9.2 Process-global configuration🔗ℹ

XGBoost keeps some settings at process scope. Read and write them as JSON with xgboost-get-global-config and xgboost-set-global-config!. A common pattern is to save, change, then restore around a region of code:

(define saved (xgboost-get-global-config))
(dynamic-wind
  void
  (lambda ()
    (xgboost-set-global-config! "{\"verbosity\":0}")
    ; ... quiet work ...
    (void))
  (lambda ()
    (xgboost-set-global-config! saved)))

xgboost-register-log-callback! installs a process-global callback that receives XGBoost’s log messages as strings. Because it is process-global, treat it as shared mutable state.

9.3 Full-state snapshots🔗ℹ

save-model persists only the trained trees. A snapshot additionally captures XGBoost’s internal training caches, so a restored booster can resume per-iteration updates in lockstep with the original. booster->bytes serializes that full state and bytes->booster reconstructs it:

(train-rounds! booster dtrain 0 5)            ; train 5 rounds
 
(define snapshot (booster->bytes booster))
(define restored (bytes->booster snapshot))
 
; both continue identically from round 5
(train-rounds! booster  dtrain 5 5)
(train-rounds! restored dtrain 5 5)

A booster restored from a snapshot has an empty DMatrix cache, so pass the training data explicitly when you resume with booster-update-one-iter!.

9.4 GPU training🔗ℹ

When the native library is built with CUDA, training runs on the GPU by setting "device" to "cuda" (with "tree_method" "hist").
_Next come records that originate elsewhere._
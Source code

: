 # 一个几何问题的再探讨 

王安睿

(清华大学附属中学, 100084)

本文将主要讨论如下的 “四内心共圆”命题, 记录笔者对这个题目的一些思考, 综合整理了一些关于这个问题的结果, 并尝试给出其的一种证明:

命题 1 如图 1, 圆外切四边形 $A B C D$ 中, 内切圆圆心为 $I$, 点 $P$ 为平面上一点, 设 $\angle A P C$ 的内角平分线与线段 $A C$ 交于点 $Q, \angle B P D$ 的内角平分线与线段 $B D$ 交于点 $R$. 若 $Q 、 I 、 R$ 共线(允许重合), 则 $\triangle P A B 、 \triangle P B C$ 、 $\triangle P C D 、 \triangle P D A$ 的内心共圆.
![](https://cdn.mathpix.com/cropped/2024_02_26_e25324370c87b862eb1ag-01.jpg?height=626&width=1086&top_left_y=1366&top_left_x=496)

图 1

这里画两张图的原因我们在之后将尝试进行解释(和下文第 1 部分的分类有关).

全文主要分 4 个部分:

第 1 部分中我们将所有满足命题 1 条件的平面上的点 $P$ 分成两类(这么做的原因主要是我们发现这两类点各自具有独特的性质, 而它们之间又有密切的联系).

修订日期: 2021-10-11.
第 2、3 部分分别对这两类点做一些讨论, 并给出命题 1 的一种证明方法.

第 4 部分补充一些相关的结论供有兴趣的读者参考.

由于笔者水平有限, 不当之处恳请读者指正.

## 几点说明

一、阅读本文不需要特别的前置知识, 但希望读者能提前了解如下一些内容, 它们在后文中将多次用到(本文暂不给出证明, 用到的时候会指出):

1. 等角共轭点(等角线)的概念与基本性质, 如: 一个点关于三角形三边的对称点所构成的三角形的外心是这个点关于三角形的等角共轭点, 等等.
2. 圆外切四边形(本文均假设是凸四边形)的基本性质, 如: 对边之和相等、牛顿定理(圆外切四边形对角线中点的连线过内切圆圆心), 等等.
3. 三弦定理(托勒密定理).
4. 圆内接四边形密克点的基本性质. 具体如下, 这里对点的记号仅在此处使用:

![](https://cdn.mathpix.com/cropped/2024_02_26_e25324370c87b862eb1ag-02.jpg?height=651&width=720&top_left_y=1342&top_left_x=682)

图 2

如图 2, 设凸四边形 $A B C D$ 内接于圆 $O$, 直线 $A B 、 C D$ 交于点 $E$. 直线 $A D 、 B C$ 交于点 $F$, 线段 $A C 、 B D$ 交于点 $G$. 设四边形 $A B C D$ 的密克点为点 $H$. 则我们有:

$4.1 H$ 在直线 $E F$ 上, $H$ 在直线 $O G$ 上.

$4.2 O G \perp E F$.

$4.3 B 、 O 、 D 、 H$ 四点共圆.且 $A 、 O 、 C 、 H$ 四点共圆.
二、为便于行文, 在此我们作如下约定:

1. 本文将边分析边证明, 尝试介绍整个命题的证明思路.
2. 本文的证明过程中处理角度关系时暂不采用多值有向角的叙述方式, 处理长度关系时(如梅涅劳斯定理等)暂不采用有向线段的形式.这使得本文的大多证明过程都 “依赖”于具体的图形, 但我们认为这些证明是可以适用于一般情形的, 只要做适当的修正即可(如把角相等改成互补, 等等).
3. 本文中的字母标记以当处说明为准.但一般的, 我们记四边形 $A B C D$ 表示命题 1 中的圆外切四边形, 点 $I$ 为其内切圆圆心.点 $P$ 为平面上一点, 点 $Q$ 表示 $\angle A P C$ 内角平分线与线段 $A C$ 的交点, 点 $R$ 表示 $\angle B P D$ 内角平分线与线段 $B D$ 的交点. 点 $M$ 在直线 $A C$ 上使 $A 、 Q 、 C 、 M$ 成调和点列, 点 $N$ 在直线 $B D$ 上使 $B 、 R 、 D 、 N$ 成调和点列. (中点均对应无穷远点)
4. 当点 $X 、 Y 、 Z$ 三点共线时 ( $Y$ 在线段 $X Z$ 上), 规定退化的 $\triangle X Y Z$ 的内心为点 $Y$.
Check availability first with cuda-available? so code degrades gracefully on CPU-only builds:

(when (cuda-available?)
  (train dtrain
         #:params '((device      . "cuda")
                    (tree-method . "hist"))
         #:objective "reg:squarederror"
         #:rounds 50))

Whether cuda-available? is #t depends on the native build: the package prefers a CUDA-enabled library on Linux when one is present and falls back to the CPU build otherwise.